■ Aim of the exercise
Please output each line of the data exactly as it appears.

■ Data in this exercise

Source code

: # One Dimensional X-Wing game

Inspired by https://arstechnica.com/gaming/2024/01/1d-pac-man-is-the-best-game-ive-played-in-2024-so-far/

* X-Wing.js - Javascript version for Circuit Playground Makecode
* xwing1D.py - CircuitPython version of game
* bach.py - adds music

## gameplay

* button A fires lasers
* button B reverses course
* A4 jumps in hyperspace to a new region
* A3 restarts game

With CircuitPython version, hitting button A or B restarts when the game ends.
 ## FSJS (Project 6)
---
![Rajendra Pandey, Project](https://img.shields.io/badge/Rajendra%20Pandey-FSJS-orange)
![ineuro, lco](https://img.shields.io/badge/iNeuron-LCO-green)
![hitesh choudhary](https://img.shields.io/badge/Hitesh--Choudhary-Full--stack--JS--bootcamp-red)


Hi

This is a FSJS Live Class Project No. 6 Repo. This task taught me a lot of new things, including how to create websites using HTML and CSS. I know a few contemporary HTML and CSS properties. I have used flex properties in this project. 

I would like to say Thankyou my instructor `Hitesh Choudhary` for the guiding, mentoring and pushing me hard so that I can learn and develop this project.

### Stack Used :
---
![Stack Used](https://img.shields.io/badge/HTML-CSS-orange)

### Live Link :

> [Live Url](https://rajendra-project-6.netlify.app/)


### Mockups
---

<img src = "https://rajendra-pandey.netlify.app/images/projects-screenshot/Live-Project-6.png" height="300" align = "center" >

■ Exercise response
Source code

: # One Dimensional X-Wing game

Inspired by https://arstechnica.com/gaming/2024/01/1d-pac-man-is-the-best-game-ive-played-in-2024-so-far/

* X-Wing.js - Javascript version for Circuit Playground Makecode
* xwing1D.py - CircuitPython version of game
* bach.py - adds music

## gameplay

* button A fires lasers
* button B reverses course
* A4 jumps in hyperspace to a new region
* A3 restarts game

With CircuitPython version, hitting button A or B restarts when the game ends.
 ## FSJS (Project 6)
---
![Rajendra Pandey, Project](https://img.shields.io/badge/Rajendra%20Pandey-FSJS-orange)
![ineuro, lco](https://img.shields.io/badge/iNeuron-LCO-green)
![hitesh choudhary](https://img.shields.io/badge/Hitesh--Choudhary-Full--stack--JS--bootcamp-red)


Hi

This is a FSJS Live Class Project No. 6 Repo. This task taught me a lot of new things, including how to create websites using HTML and CSS. I know a few contemporary HTML and CSS properties. I have used flex properties in this project. 

I would like to say Thankyou my instructor `Hitesh Choudhary` for the guiding, mentoring and pushing me hard so that I can learn and develop this project.

### Stack Used :
---
![Stack Used](https://img.shields.io/badge/HTML-CSS-orange)

### Live Link :

> [Live Url](https://rajendra-project-6.netlify.app/)


### Mockups
---

<img src = "https://rajendra-pandey.netlify.app/images/projects-screenshot/Live-Project-6.png" height="300" align = "center" >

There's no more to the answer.